▶ PROBLEM REQUIREMENTS:
Keep every word of the entries and print them exactly; the pictures stay out.

━━━━━━

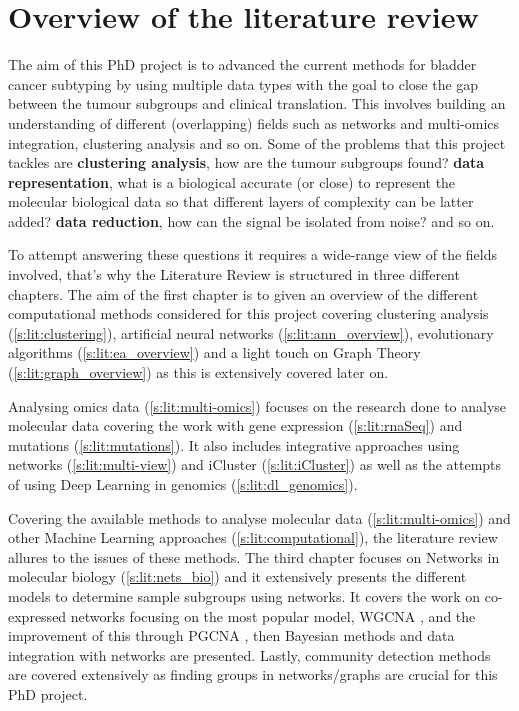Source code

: 

\section{Overview of the literature review}


The aim of this PhD project is to advanced the current methods for bladder cancer subtyping by using multiple data types with the goal to close the gap between the tumour subgroups and clinical translation. This involves building an understanding of different (overlapping) fields such as networks and multi-omics integration, clustering analysis and so on. Some of the problems that this project tackles are \textbf{clustering analysis}, how are the tumour subgroups found? \textbf{data representation}, what is a biological accurate (or close) to represent the molecular biological data so that different layers of complexity can be latter added? \textbf{data reduction}, how can the signal be isolated from noise? and so on.

To attempt answering these questions it requires a wide-range view of the fields involved, that's why the Literature Review is structured in three different chapters. The aim of the first chapter is to given an overview of the different computational methods considered for this project covering clustering analysis (\ref{s:lit:clustering}), artificial neural networks (\ref{s:lit:ann_overview}), evolutionary algorithms (\ref{s:lit:ea_overview}) and a light touch on Graph Theory (\ref{s:lit:graph_overview}) as this is extensively covered later on.

Analysing omics data (\ref{s:lit:multi-omics}) focuses on the research done to analyse molecular data covering the work with gene expression (\ref{s:lit:rnaSeq}) and mutations (\ref{s:lit:mutations}). It also includes integrative approaches using networks (\ref{s:lit:multi-view}) and iCluster (\ref{s:lit:iCluster}) as well as the attempts of using Deep Learning in genomics (\ref{s:lit:dl_genomics}). 

Covering the available methods to analyse molecular data (\ref{s:lit:multi-omics}) and other Machine Learning approaches (\ref{s:lit:computational}), the literature review allures to the issues of these methods. The third chapter focuses on Networks in molecular biology (\ref{s:lit:nets_bio}) and it extensively presents the different models to determine sample subgroups using networks. It covers the work on co-expressed networks focusing on the most popular model, WGCNA \cite{Langfelder2008-sn}, and the improvement of this through PGCNA \cite{Care2019-ij}, then Bayesian methods and data integration with networks are presented. Lastly, community detection methods are covered extensively as finding groups in networks/graphs are crucial for this PhD project.

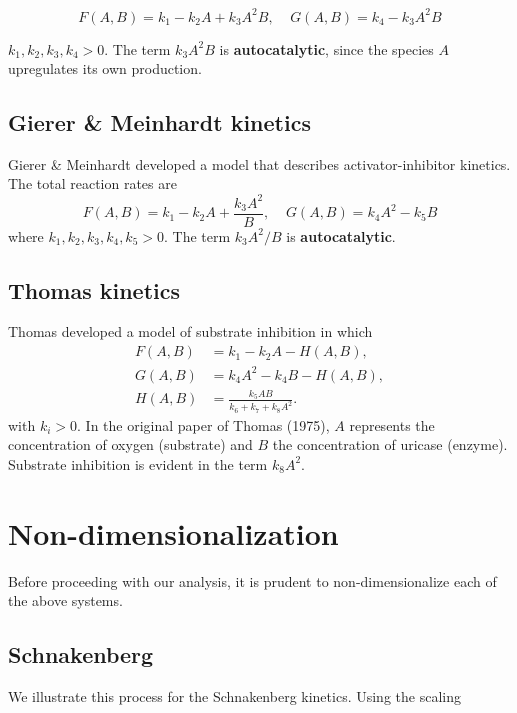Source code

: \documentclass[
  letterpaper,
  DIV=11,
  numbers=noendperiod]{scrreprt}
\theoremstyle{plain}
\theoremstyle{definition}
\theoremstyle{plain}
\theoremstyle{remark}
\begin{document}
\[
F(A,B) = k_1 - k_2 A + k_3 A^2 B, \;\;\;\; G(A,B) = k_4 - k_3 A^2 B
\]

\(k_1, k_2, k_3, k_4 >0\). The term \(k_3 A^2 B\) is
\textbf{autocatalytic}, since the species \(A\) upregulates its own
production.

\hypertarget{gierer-meinhardt-kinetics}{%
\subsection{Gierer \& Meinhardt
kinetics}\label{gierer-meinhardt-kinetics}}

Gierer \& Meinhardt developed a model that describes activator-inhibitor
kinetics. The total reaction rates are \[
F(A,B) = k_1 - k_2 A + \frac{k_3 A^2}{B}, \;\;\;\; G(A,B) = k_4 A^2 - k_5 B
\] where \(k_1, k_2, k_3, k_4 , k_5 > 0\). The term \(k_3 A^2 / B\) is
\textbf{autocatalytic}.

\hypertarget{thomas-kinetics}{%
\subsection{Thomas kinetics}\label{thomas-kinetics}}

Thomas developed a model of substrate inhibition in which \[
\begin{aligned}
F(A,B) &= k_1 - k_2 A - H(A,B), \\
G(A,B) &= k_4 A^2 - k_4 B -H(A,B), \\ 
H(A,B) &= \frac{k_5 AB}{k_6 + k_7 + k_8 A^2}.
\end{aligned}
\] with \(k_i > 0\). In the original paper of Thomas (1975), \(A\)
represents the concentration of oxygen (substrate) and \(B\) the
concentration of uricase (enzyme). Substrate inhibition is evident in
the term \(k_8 A^2\).

\hypertarget{non-dimensionalization}{%
\section{Non-dimensionalization}\label{non-dimensionalization}}

Before proceeding with our analysis, it is prudent to non-dimensionalize
each of the above systems.

\hypertarget{schnakenberg}{%
\subsection{Schnakenberg}\label{schnakenberg}}

We illustrate this process for the Schnakenberg kinetics. Using the
scaling
\end{document}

━━━━━━

▶ RESPONSE FOR THIS EXERCISE:
Source code

: 

\section{Overview of the literature review}


The aim of this PhD project is to advanced the current methods for bladder cancer subtyping by using multiple data types with the goal to close the gap between the tumour subgroups and clinical translation. This involves building an understanding of different (overlapping) fields such as networks and multi-omics integration, clustering analysis and so on. Some of the problems that this project tackles are \textbf{clustering analysis}, how are the tumour subgroups found? \textbf{data representation}, what is a biological accurate (or close) to represent the molecular biological data so that different layers of complexity can be latter added? \textbf{data reduction}, how can the signal be isolated from noise? and so on.

To attempt answering these questions it requires a wide-range view of the fields involved, that's why the Literature Review is structured in three different chapters. The aim of the first chapter is to given an overview of the different computational methods considered for this project covering clustering analysis (\ref{s:lit:clustering}), artificial neural networks (\ref{s:lit:ann_overview}), evolutionary algorithms (\ref{s:lit:ea_overview}) and a light touch on Graph Theory (\ref{s:lit:graph_overview}) as this is extensively covered later on.

Analysing omics data (\ref{s:lit:multi-omics}) focuses on the research done to analyse molecular data covering the work with gene expression (\ref{s:lit:rnaSeq}) and mutations (\ref{s:lit:mutations}). It also includes integrative approaches using networks (\ref{s:lit:multi-view}) and iCluster (\ref{s:lit:iCluster}) as well as the attempts of using Deep Learning in genomics (\ref{s:lit:dl_genomics}). 

Covering the available methods to analyse molecular data (\ref{s:lit:multi-omics}) and other Machine Learning approaches (\ref{s:lit:computational}), the literature review allures to the issues of these methods. The third chapter focuses on Networks in molecular biology (\ref{s:lit:nets_bio}) and it extensively presents the different models to determine sample subgroups using networks. It covers the work on co-expressed networks focusing on the most popular model, WGCNA \cite{Langfelder2008-sn}, and the improvement of this through PGCNA \cite{Care2019-ij}, then Bayesian methods and data integration with networks are presented. Lastly, community detection methods are covered extensively as finding groups in networks/graphs are crucial for this PhD project.

Source code

: \documentclass[
  letterpaper,
  DIV=11,
  numbers=noendperiod]{scrreprt}
\theoremstyle{plain}
\theoremstyle{definition}
\theoremstyle{plain}
\theoremstyle{remark}
\begin{document}
\[
F(A,B) = k_1 - k_2 A + k_3 A^2 B, \;\;\;\; G(A,B) = k_4 - k_3 A^2 B
\]

\(k_1, k_2, k_3, k_4 >0\). The term \(k_3 A^2 B\) is
\textbf{autocatalytic}, since the species \(A\) upregulates its own
production.

\hypertarget{gierer-meinhardt-kinetics}{%
\subsection{Gierer \& Meinhardt
kinetics}\label{gierer-meinhardt-kinetics}}

Gierer \& Meinhardt developed a model that describes activator-inhibitor
kinetics. The total reaction rates are \[
F(A,B) = k_1 - k_2 A + \frac{k_3 A^2}{B}, \;\;\;\; G(A,B) = k_4 A^2 - k_5 B
\] where \(k_1, k_2, k_3, k_4 , k_5 > 0\). The term \(k_3 A^2 / B\) is
\textbf{autocatalytic}.

\hypertarget{thomas-kinetics}{%
\subsection{Thomas kinetics}\label{thomas-kinetics}}

Thomas developed a model of substrate inhibition in which \[
\begin{aligned}
F(A,B) &= k_1 - k_2 A - H(A,B), \\
G(A,B) &= k_4 A^2 - k_4 B -H(A,B), \\ 
H(A,B) &= \frac{k_5 AB}{k_6 + k_7 + k_8 A^2}.
\end{aligned}
\] with \(k_i > 0\). In the original paper of Thomas (1975), \(A\)
represents the concentration of oxygen (substrate) and \(B\) the
concentration of uricase (enzyme). Substrate inhibition is evident in
the term \(k_8 A^2\).

\hypertarget{non-dimensionalization}{%
\section{Non-dimensionalization}\label{non-dimensionalization}}

Before proceeding with our analysis, it is prudent to non-dimensionalize
each of the above systems.

\hypertarget{schnakenberg}{%
\subsection{Schnakenberg}\label{schnakenberg}}

We illustrate this process for the Schnakenberg kinetics. Using the
scaling
\end{document}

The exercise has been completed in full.